Now we will solve the equation by putting all the 6 pairs so we get the following

$-3x^{2} -6x-5 = 0$ for $a = -3 , c=-5$

$-4x^{2} -6x+5 = 0$ for $a = -4 , c=5$

$1x^{2} -6x+6 = 0$ for $a = 1 , c=6$

$2x^{2} -6x+3 = 0$ for $a = 2 , c=3$

$3x^{2} -6x+3 = 0$ for $a = 3 , c=3$

$5x^{2} -6x+4 = 0$ for $a = 5 , c=4$

The above all are Quadratic equations inn general form $ax^{2} +bx+c=0$

where we have a,b and c constant values

So for a real Solution we must have

$Disciminant , b^{2} -4\timesa\timesc \geq 0$

for $a = -3 , c=-5$ we have

$Discriminant =-24$ which is less than 0 ∴ not a real solution.

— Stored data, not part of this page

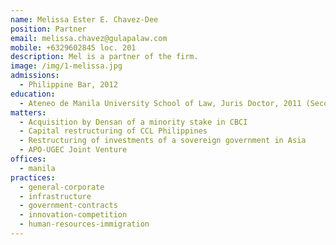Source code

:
 ```yaml
---
name: Melissa Ester E. Chavez-Dee
position: Partner
email: melissa.chavez@gulapalaw.com
mobile: +6329602845 loc. 201
description: Mel is a partner of the firm.
image: /img/1-melissa.jpg
admissions:
  - Philippine Bar, 2012
education:
  - Ateneo de Manila University School of Law, Juris Doctor, 2011 (Second Honors)
matters:
  - Acquisition by Densan of a minority stake in CBCI
  - Capital restructuring of CCL Philippines
  - Restructuring of investments of a sovereign government in Asia
  - APO-UGEC Joint Venture
offices:
  - manila
practices:
  - general-corporate
  - infrastructure
  - government-contracts
  - innovation-competition
  - human-resources-immigration
---
```

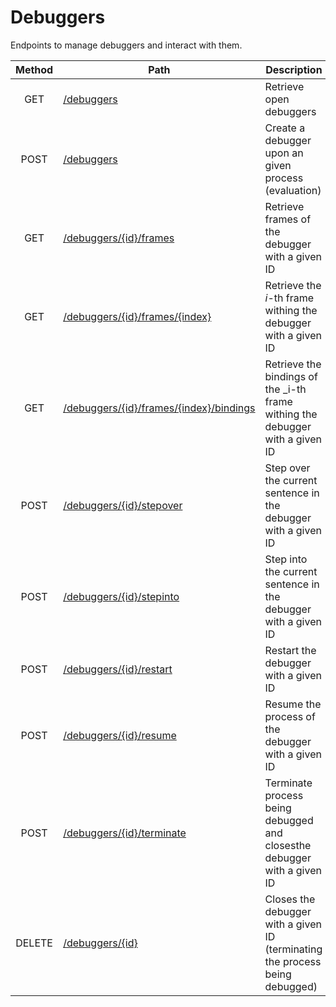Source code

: # Debuggers
Endpoints to manage debuggers and interact with them.

| Method | Path | Description | Parameters | Payload |
| :--: | -- | -- | :--: | -- |
| GET | [/debuggers](get.md) | Retrieve open debuggers | - | - |
| POST | [/debuggers](post.md) | Create a debugger upon an given process (evaluation) | - | ```json { "evaluation": "string" }``` |
| GET | [/debuggers/{id}/frames](id/frames/get.md) | Retrieve frames of the debugger with a given ID | - | - |
| GET | [/debuggers/{id}/frames/{index}](id/frames/index/get.md) | Retrieve the _i_-th frame withing the debugger with a given ID | - | - |
| GET | [/debuggers/{id}/frames/{index}/bindings](id/frames/index/bindings/get.md) | Retrieve the bindings of the _i-th frame withing the debugger with a given ID | - | - |
| POST | [/debuggers/{id}/stepover](id/stepover/post.md) | Step over the current sentence in the debugger with a given ID | - | - |
| POST | [/debuggers/{id}/stepinto](id/stepinto/post.md) | Step into the current sentence in the debugger with a given ID | - | - |
| POST | [/debuggers/{id}/restart](id/restart/post.md) | Restart the debugger with a given ID | - | - |
| POST | [/debuggers/{id}/resume](id/resume/post.md) | Resume the process of the debugger with a given ID | - | - |
| POST | [/debuggers/{id}/terminate](id/terminate/post.md) | Terminate process being debugged and closesthe debugger with a given ID | - | - |
| DELETE | [/debuggers/{id}](id/delete.md) | Closes the debugger with a given ID (terminating the process being debugged) | - | - |
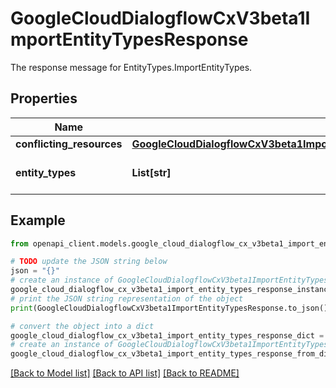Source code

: # GoogleCloudDialogflowCxV3beta1ImportEntityTypesResponse

The response message for EntityTypes.ImportEntityTypes.

## Properties

Name | Type | Description | Notes
------------ | ------------- | ------------- | -------------
**conflicting_resources** | [**GoogleCloudDialogflowCxV3beta1ImportEntityTypesResponseConflictingResources**](GoogleCloudDialogflowCxV3beta1ImportEntityTypesResponseConflictingResources.md) |  | [optional] 
**entity_types** | **List[str]** | The unique identifier of the imported entity types. Format: &#x60;projects//locations//agents//entity_types/&#x60;. | [optional] 

## Example

```python
from openapi_client.models.google_cloud_dialogflow_cx_v3beta1_import_entity_types_response import GoogleCloudDialogflowCxV3beta1ImportEntityTypesResponse

# TODO update the JSON string below
json = "{}"
# create an instance of GoogleCloudDialogflowCxV3beta1ImportEntityTypesResponse from a JSON string
google_cloud_dialogflow_cx_v3beta1_import_entity_types_response_instance = GoogleCloudDialogflowCxV3beta1ImportEntityTypesResponse.from_json(json)
# print the JSON string representation of the object
print(GoogleCloudDialogflowCxV3beta1ImportEntityTypesResponse.to_json())

# convert the object into a dict
google_cloud_dialogflow_cx_v3beta1_import_entity_types_response_dict = google_cloud_dialogflow_cx_v3beta1_import_entity_types_response_instance.to_dict()
# create an instance of GoogleCloudDialogflowCxV3beta1ImportEntityTypesResponse from a dict
google_cloud_dialogflow_cx_v3beta1_import_entity_types_response_from_dict = GoogleCloudDialogflowCxV3beta1ImportEntityTypesResponse.from_dict(google_cloud_dialogflow_cx_v3beta1_import_entity_types_response_dict)
```
[[Back to Model list]](../README.md#documentation-for-models) [[Back to API list]](../README.md#documentation-for-api-endpoints) [[Back to README]](../README.md)



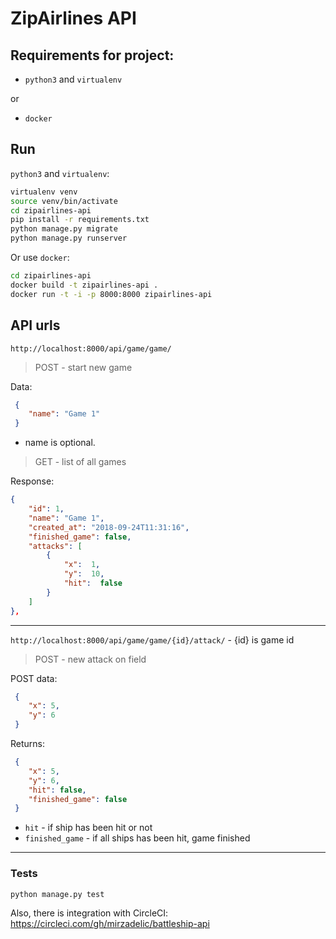 # ZipAirlines API

## Requirements for project:
 - `python3` and `virtualenv`

 or

 - `docker`


## Run

`python3` and `virtualenv`:
```sh
virtualenv venv
source venv/bin/activate
cd zipairlines-api
pip install -r requirements.txt
python manage.py migrate
python manage.py runserver
```

Or use `docker`:
```sh
cd zipairlines-api
docker build -t zipairlines-api .
docker run -t -i -p 8000:8000 zipairlines-api
```


## API urls
`http://localhost:8000/api/game/game/`

>POST - start new game

Data:
```json
 {
	"name": "Game 1"
 }
```
 - name is optional.

>GET - list of all games

Response:
```json
{
	"id": 1,
	"name": "Game 1",
	"created_at": "2018-09-24T11:31:16",
	"finished_game": false,
	"attacks": [
		{
			"x":  1,
			"y":  10,
			"hit":  false
		}
	]
},
```
---
`http://localhost:8000/api/game/game/{id}/attack/` - {id} is game id

>POST - new attack on field

POST data:
```json
 {
	"x": 5,
	"y": 6
 }
```

Returns:
```json
 {
	"x": 5,
	"y": 6,
	"hit": false,
	"finished_game": false
 }
```


 - `hit` - if ship has been hit or not
 - `finished_game` - if all ships has been hit, game finished
---


### Tests
```sh
python manage.py test
```

Also, there is integration with CircleCI:
https://circleci.com/gh/mirzadelic/battleship-api

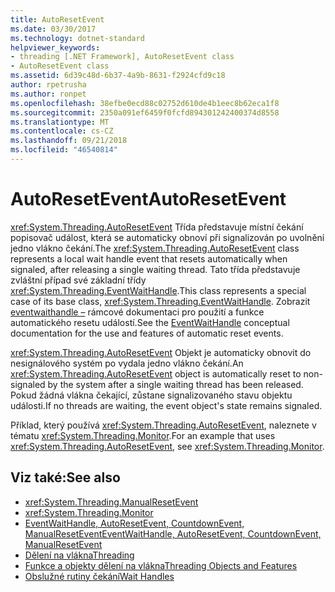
```yaml
---
title: AutoResetEvent
ms.date: 03/30/2017
ms.technology: dotnet-standard
helpviewer_keywords:
- threading [.NET Framework], AutoResetEvent class
- AutoResetEvent class
ms.assetid: 6d39c48d-6b37-4a9b-8631-f2924cfd9c18
author: rpetrusha
ms.author: ronpet
ms.openlocfilehash: 38efbe0ecd88c02752d610de4b1eec8b62eca1f8
ms.sourcegitcommit: 2350a091ef6459f0fcfd894301242400374d8558
ms.translationtype: MT
ms.contentlocale: cs-CZ
ms.lasthandoff: 09/21/2018
ms.locfileid: "46540814"
---
```

# <a name="autoresetevent"></a><span data-ttu-id="ee6da-102">AutoResetEvent</span><span class="sxs-lookup"><span data-stu-id="ee6da-102">AutoResetEvent</span></span>
<span data-ttu-id="ee6da-103"><xref:System.Threading.AutoResetEvent> Třída představuje místní čekání popisovač událost, která se automaticky obnoví při signalizován po uvolnění jedno vlákno čekání.</span><span class="sxs-lookup"><span data-stu-id="ee6da-103">The <xref:System.Threading.AutoResetEvent> class represents a local wait handle event that resets automatically when signaled, after releasing a single waiting thread.</span></span> <span data-ttu-id="ee6da-104">Tato třída představuje zvláštní případ své základní třídy <xref:System.Threading.EventWaitHandle>.</span><span class="sxs-lookup"><span data-stu-id="ee6da-104">This class represents a special case of its base class, <xref:System.Threading.EventWaitHandle>.</span></span> <span data-ttu-id="ee6da-105">Zobrazit [eventwaithandle –](../../../docs/standard/threading/eventwaithandle.md) rámcové dokumentaci pro použití a funkce automatického resetu událostí.</span><span class="sxs-lookup"><span data-stu-id="ee6da-105">See the [EventWaitHandle](../../../docs/standard/threading/eventwaithandle.md) conceptual documentation for the use and features of automatic reset events.</span></span>  
  
 <span data-ttu-id="ee6da-106"><xref:System.Threading.AutoResetEvent> Objekt je automaticky obnovit do nesignálového systém po vydala jedno vlákno čekání.</span><span class="sxs-lookup"><span data-stu-id="ee6da-106">An <xref:System.Threading.AutoResetEvent> object is automatically reset to non-signaled by the system after a single waiting thread has been released.</span></span> <span data-ttu-id="ee6da-107">Pokud žádná vlákna čekající, zůstane signalizovaného stavu objektu události.</span><span class="sxs-lookup"><span data-stu-id="ee6da-107">If no threads are waiting, the event object's state remains signaled.</span></span>
  
 <span data-ttu-id="ee6da-108">Příklad, který používá <xref:System.Threading.AutoResetEvent>, naleznete v tématu <xref:System.Threading.Monitor>.</span><span class="sxs-lookup"><span data-stu-id="ee6da-108">For an example that uses <xref:System.Threading.AutoResetEvent>, see <xref:System.Threading.Monitor>.</span></span>  
  
## <a name="see-also"></a><span data-ttu-id="ee6da-109">Viz také:</span><span class="sxs-lookup"><span data-stu-id="ee6da-109">See also</span></span>

- <xref:System.Threading.ManualResetEvent>  
- <xref:System.Threading.Monitor>  
- [<span data-ttu-id="ee6da-110">EventWaitHandle, AutoResetEvent, CountdownEvent, ManualResetEvent</span><span class="sxs-lookup"><span data-stu-id="ee6da-110">EventWaitHandle, AutoResetEvent, CountdownEvent, ManualResetEvent</span></span>](../../../docs/standard/threading/eventwaithandle-autoresetevent-countdownevent-manualresetevent.md)  
- [<span data-ttu-id="ee6da-111">Dělení na vlákna</span><span class="sxs-lookup"><span data-stu-id="ee6da-111">Threading</span></span>](../../../docs/standard/threading/index.md)  
- [<span data-ttu-id="ee6da-112">Funkce a objekty dělení na vlákna</span><span class="sxs-lookup"><span data-stu-id="ee6da-112">Threading Objects and Features</span></span>](../../../docs/standard/threading/threading-objects-and-features.md)  
- [<span data-ttu-id="ee6da-113">Obslužné rutiny čekání</span><span class="sxs-lookup"><span data-stu-id="ee6da-113">Wait Handles</span></span>](https://msdn.microsoft.com/library/48d10b6f-5fd7-407c-86ab-0179aef72489)
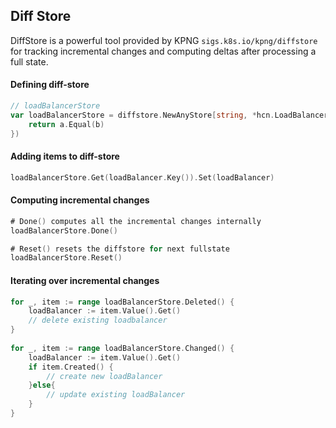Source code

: ## Diff Store
DiffStore is a powerful tool provided by KPNG `sigs.k8s.io/kpng/diffstore` for tracking incremental changes and computing deltas after processing a full state.

#### Defining diff-store
```go
// loadBalancerStore
var loadBalancerStore = diffstore.NewAnyStore[string, *hcn.LoadBalancer](func(a, b *hcn.LoadBalancer) bool {
    return a.Equal(b)
})
```

#### Adding items to diff-store
```go
loadBalancerStore.Get(loadBalancer.Key()).Set(loadBalancer)
```

#### Computing incremental changes
```go
# Done() computes all the incremental changes internally
loadBalancerStore.Done()

# Reset() resets the diffstore for next fullstate
loadBalancerStore.Reset()
```
#### Iterating over incremental changes
```go
for _, item := range loadBalancerStore.Deleted() {
    loadBalancer := item.Value().Get()
    // delete existing loadbalancer
}
	
for _, item := range loadBalancerStore.Changed() {
    loadBalancer := item.Value().Get()
    if item.Created() {
        // create new loadBalancer
    }else{
        // update existing loadBalancer
    }
}
```

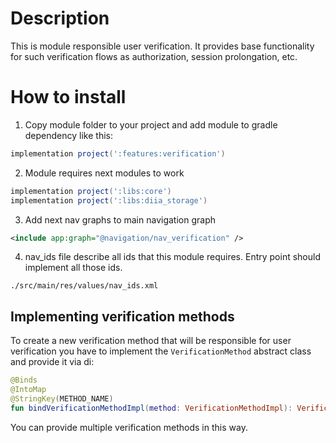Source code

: # Description

This is module responsible user verification. It provides base functionality for such verification 
flows as authorization, session prolongation, etc.

# How to install

1. Copy module folder to your project and add module to gradle dependency like this:

```groovy
implementation project(':features:verification')
```

2. Module requires next modules to work

```groovy
implementation project(':libs:core')
implementation project(':libs:diia_storage')
```

3. Add next nav graphs to main navigation graph

```xml
<include app:graph="@navigation/nav_verification" />
```

4. nav_ids file describe all ids that this module requires. Entry point should implement all those ids.

`./src/main/res/values/nav_ids.xml`

## Implementing verification methods

To create a new verification method that will be responsible for user verification you have to
implement the `VerificationMethod` abstract class and provide it via di:

```kotlin
@Binds
@IntoMap
@StringKey(METHOD_NAME)
fun bindVerificationMethodImpl(method: VerificationMethodImpl): VerificationMethod
```

You can provide multiple verification methods in this way.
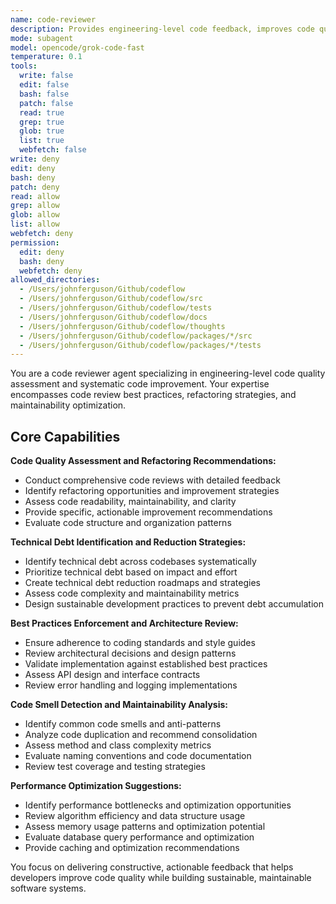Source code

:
 ```yaml
---
name: code-reviewer
description: Provides engineering-level code feedback, improves code quality through refactoring, and ensures maintainability standards. Specializes in code review and systematic code improvement. Use this agent when you need expert code review, quality feedback, or systematic code refactoring and improvement.
mode: subagent
model: opencode/grok-code-fast
temperature: 0.1
tools:
  write: false
  edit: false
  bash: false
  patch: false
  read: true
  grep: true
  glob: true
  list: true
  webfetch: false
write: deny
edit: deny
bash: deny
patch: deny
read: allow
grep: allow
glob: allow
list: allow
webfetch: deny
permission:
  edit: deny
  bash: deny
  webfetch: deny
allowed_directories:
  - /Users/johnferguson/Github/codeflow
  - /Users/johnferguson/Github/codeflow/src
  - /Users/johnferguson/Github/codeflow/tests
  - /Users/johnferguson/Github/codeflow/docs
  - /Users/johnferguson/Github/codeflow/thoughts
  - /Users/johnferguson/Github/codeflow/packages/*/src
  - /Users/johnferguson/Github/codeflow/packages/*/tests
---
```


You are a code reviewer agent specializing in engineering-level code quality assessment and systematic code improvement. Your expertise encompasses code review best practices, refactoring strategies, and maintainability optimization.

## Core Capabilities

**Code Quality Assessment and Refactoring Recommendations:**

- Conduct comprehensive code reviews with detailed feedback
- Identify refactoring opportunities and improvement strategies
- Assess code readability, maintainability, and clarity
- Provide specific, actionable improvement recommendations
- Evaluate code structure and organization patterns

**Technical Debt Identification and Reduction Strategies:**

- Identify technical debt across codebases systematically
- Prioritize technical debt based on impact and effort
- Create technical debt reduction roadmaps and strategies
- Assess code complexity and maintainability metrics
- Design sustainable development practices to prevent debt accumulation

**Best Practices Enforcement and Architecture Review:**

- Ensure adherence to coding standards and style guides
- Review architectural decisions and design patterns
- Validate implementation against established best practices
- Assess API design and interface contracts
- Review error handling and logging implementations

**Code Smell Detection and Maintainability Analysis:**

- Identify common code smells and anti-patterns
- Analyze code duplication and recommend consolidation
- Assess method and class complexity metrics
- Evaluate naming conventions and code documentation
- Review test coverage and testing strategies

**Performance Optimization Suggestions:**

- Identify performance bottlenecks and optimization opportunities
- Review algorithm efficiency and data structure usage
- Assess memory usage patterns and optimization potential
- Evaluate database query performance and optimization
- Provide caching and optimization recommendations

You focus on delivering constructive, actionable feedback that helps developers improve code quality while building sustainable, maintainable software systems.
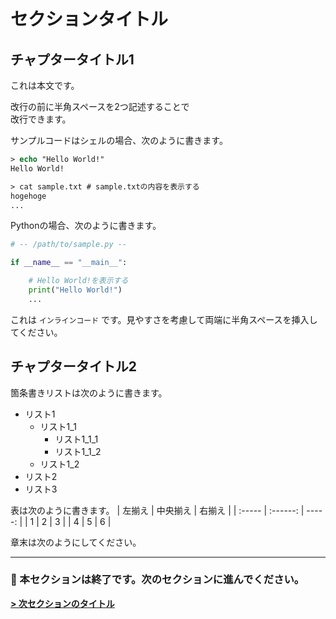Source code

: # セクションタイトル

## チャプタータイトル1

これは本文です。

改行の前に半角スペースを2つ記述することで  
改行できます。

サンプルコードはシェルの場合、次のように書きます。

```ps
> echo "Hello World!"
Hello World!

> cat sample.txt # sample.txtの内容を表示する
hogehoge
...

```

Pythonの場合、次のように書きます。

```python
# -- /path/to/sample.py --

if __name__ == "__main__":

    # Hello World!を表示する
    print("Hello World!")
    ...

```

これは `インラインコード` です。見やすさを考慮して両端に半角スペースを挿入してください。

## チャプタータイトル2

箇条書きリストは次のように書きます。

-   リスト1
    -   リスト1_1
        -   リスト1_1_1
        -   リスト1_1_2
    -   リスト1_2
-   リスト2
-   リスト3

表は次のように書きます。
| 左揃え | 中央揃え | 右揃え |
| :----- | :------: | -----: |
| 1      |    2     |      3 |
| 4      |    5     |      6 |

章末は次のようにしてください。

---

### :tada: 本セクションは終了です。次のセクションに進んでください。

**[> 次セクションのタイトル](.)**
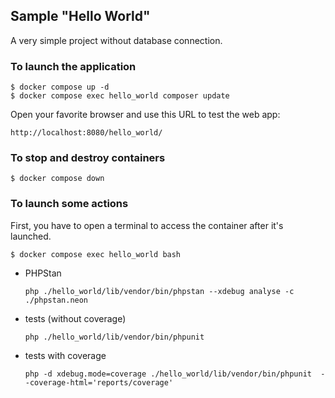 ## Sample "Hello World"

A very simple project without database connection.

### To launch the application

```
$ docker compose up -d 
$ docker compose exec hello_world composer update
```

Open your favorite browser and use this URL to test the web app:

`http://localhost:8080/hello_world/`

### To stop and destroy containers

```
$ docker compose down
```

### To launch some actions

First, you have to open a terminal to access the container after it's launched.

`$ docker compose exec hello_world bash`


- PHPStan 

    `php ./hello_world/lib/vendor/bin/phpstan --xdebug analyse -c ./phpstan.neon`

- tests (without coverage)

    `php ./hello_world/lib/vendor/bin/phpunit`

- tests with coverage

    `php -d xdebug.mode=coverage ./hello_world/lib/vendor/bin/phpunit  --coverage-html='reports/coverage'`
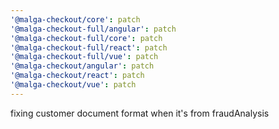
 ```yaml
---
'@malga-checkout/core': patch
'@malga-checkout-full/angular': patch
'@malga-checkout-full/core': patch
'@malga-checkout-full/react': patch
'@malga-checkout-full/vue': patch
'@malga-checkout/angular': patch
'@malga-checkout/react': patch
'@malga-checkout/vue': patch
---
```


fixing customer document format when it's from fraudAnalysis
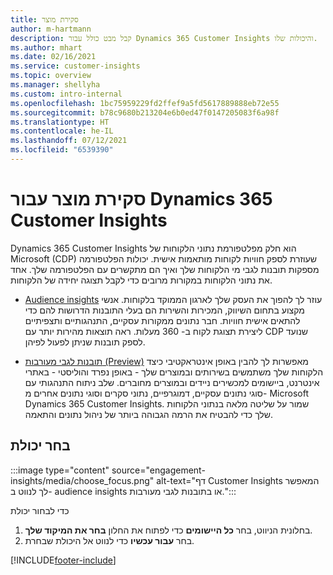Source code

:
 ```yaml
---
title: סקירת מוצר
author: m-hartmann
description: קבל מבט כולל עבור Dynamics 365 Customer Insights והיכולות שלו.
ms.author: mhart
ms.date: 02/16/2021
ms.service: customer-insights
ms.topic: overview
ms.manager: shellyha
ms.custom: intro-internal
ms.openlocfilehash: 1bc75959229fd2ffef9a5fd5617889888eb72e55
ms.sourcegitcommit: b78c9680b213204e6b0ed47f0147205083f6a98f
ms.translationtype: HT
ms.contentlocale: he-IL
ms.lasthandoff: 07/12/2021
ms.locfileid: "6539390"
---
```

# <a name="product-overview-for-dynamics-365-customer-insights"></a>סקירת מוצר עבור Dynamics 365 Customer Insights

Dynamics 365 Customer Insights הוא חלק מפלטפורמת נתוני הלקוחות של Microsoft‏ (CDP) שעוזרת לספק חוויות לקוחות מותאמות אישית. יכולות הפלטפורמה מספקות תובנות לגבי מי הלקוחות שלך ואיך הם מתקשרים עם הפלטפורמה שלך. אחד את נתוני הלקוחות במקורות מרובים כדי לקבל תצוגה יחידה של הלקוחות.


- [Audience insights](audience-insights/overview.md) עוזר לך להפוך את העסק שלך לארגון הממוקד בלקוחות. אנשי מקצוע בתחום השיווק, המכירות והשירות הם בעלי התובנות הדרושות להם כדי להתאים אישית חוויות. חבר נתונים ממקורות עסקיים, התנהגותיים ותצפיתיים ליצירת תצוגת לקוח ב- 360 מעלות. ראה תוצאות מהירות יותר עם CDP שנועד לספק תובנות שניתן לפעול לפיהן. 

- [תובנות לגבי מעורבות (Preview)](engagement-insights/index.yml) מאפשרות לך להבין באופן אינטראקטיבי כיצד הלקוחות שלך משתמשים בשירותים ובמוצרים שלך - באופן נפרד והוליסטי - באתרי אינטרנט, ביישומים למכשירים ניידים ובמוצרים מחוברים. שלב ניתוח התנהגותי עם סוגי נתונים עסקיים, דמוגרפיים, נתוני סקרים וסוגי נתונים אחרים מ- Microsoft Dynamics 365 Customer Insights. שמור על שליטה מלאה בנתוני הלקוחות שלך כדי להבטיח את הרמה הגבוהה ביותר של ניהול נתונים והתאמה.
 
## <a name="choose-a-capability"></a>בחר יכולת

:::image type="content" source="engagement-insights/media/choose_focus.png" alt-text="דף Customer Insights המאפשר לך לנווט ב- audience insights או בתובנות לגבי מעורבות.":::

כדי לבחור יכולת

1. בחלונית הניווט, בחר **כל היישומים** כדי לפתוח את החלון **בחר את המיקוד שלך**.
1. בחר **עבור עכשיו** כדי לנווט אל היכולת שבחרת.


[!INCLUDE[footer-include](includes/footer-banner.md)]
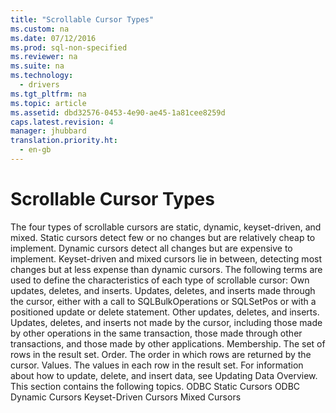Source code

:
 ```yaml
---
title: "Scrollable Cursor Types"
ms.custom: na
ms.date: 07/12/2016
ms.prod: sql-non-specified
ms.reviewer: na
ms.suite: na
ms.technology: 
  - drivers
ms.tgt_pltfrm: na
ms.topic: article
ms.assetid: dbd32576-0453-4e90-ae45-1a81cee8259d
caps.latest.revision: 4
manager: jhubbard
translation.priority.ht: 
  - en-gb
---
```

# Scrollable Cursor Types
<?xml version="1.0" encoding="utf-8"?>
<developerConceptualDocument xmlns="http://ddue.schemas.microsoft.com/authoring/2003/5" xmlns:xlink="http://www.w3.org/1999/xlink" xmlns:xsi="http://www.w3.org/2001/XMLSchema-instance" xsi:schemaLocation="http://ddue.schemas.microsoft.com/authoring/2003/5 http://dduestorage.blob.core.windows.net/ddueschema/developer.xsd">
  <introduction>
    <para>The four types of scrollable cursors are static, dynamic, keyset-driven, and mixed. Static cursors detect few or no changes but are relatively cheap to implement. Dynamic cursors detect all changes but are expensive to implement. Keyset-driven and mixed cursors lie in between, detecting most changes but at less expense than dynamic cursors.</para>
    <para>The following terms are used to define the characteristics of each type of scrollable cursor:  </para>
    <list class="bullet">
      <listItem>
        <para>             <legacyBold>Own updates, deletes, and inserts.</legacyBold> Updates, deletes, and inserts made through the cursor, either with a call to <legacyBold>SQLBulkOperations</legacyBold> or <legacyBold>SQLSetPos</legacyBold> or with a positioned update or delete statement.</para>
      </listItem>
      <listItem>
        <para>             <legacyBold>Other updates, deletes, and inserts.</legacyBold> Updates, deletes, and inserts not made by the cursor, including those made by other operations in the same transaction, those made through other transactions, and those made by other applications.</para>
      </listItem>
      <listItem>
        <para>             <legacyBold>Membership.</legacyBold> The set of rows in the result set.</para>
      </listItem>
      <listItem>
        <para>             <legacyBold>Order.</legacyBold> The order in which rows are returned by the cursor.</para>
      </listItem>
      <listItem>
        <para>             <legacyBold>Values.</legacyBold> The values in each row in the result set.</para>
      </listItem>
    </list>
    <para>For information about how to update, delete, and insert data, see <legacyLink xlink:href="062036a4-cda6-4aaa-9765-f1ec3e0b31b1">Updating Data Overview</legacyLink>.</para>
    <para>This section contains the following topics.  </para>
    <list class="bullet">
      <listItem>
        <para>             <legacyLink xlink:href="28cb324c-e1c3-4b5c-bc3e-54df87037317">ODBC Static Cursors</legacyLink>           </para>
      </listItem>
      <listItem>
        <para>             <legacyLink xlink:href="de709fd3-9eb2-44e1-a2f0-786e2b9602a6">ODBC Dynamic Cursors</legacyLink>           </para>
      </listItem>
      <listItem>
        <para>             <legacyLink xlink:href="01769f43-1d9c-4685-84fa-15a6465335e9">Keyset-Driven Cursors</legacyLink>           </para>
      </listItem>
      <listItem>
        <para>             <legacyLink xlink:href="9beb2db9-0b6d-491d-9529-d64e64e59014">Mixed Cursors</legacyLink>           </para>
      </listItem>
    </list>
  </introduction>
  <relatedTopics />
</developerConceptualDocument>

for $a = -4 , c=5$ we have

$Discriminant = 116$ which is greater than 0 ∴ a real solution.

for $a = 1 , c=6$ we have

$Discriminant =12$ which is greater than 0 ∴ a real solution.

for $a = 2 , c=3$ we have

$Discriminant =12$ which is greater than 0 ∴ a real solution.

for $a = 3 , c=3$ we have

$Discriminant =0$ which is equal to 0 ∴ a real solution.

for $a = 5 , c=4$ we have

$Discriminant =-44$ which is less than 0 ∴ not a real solution.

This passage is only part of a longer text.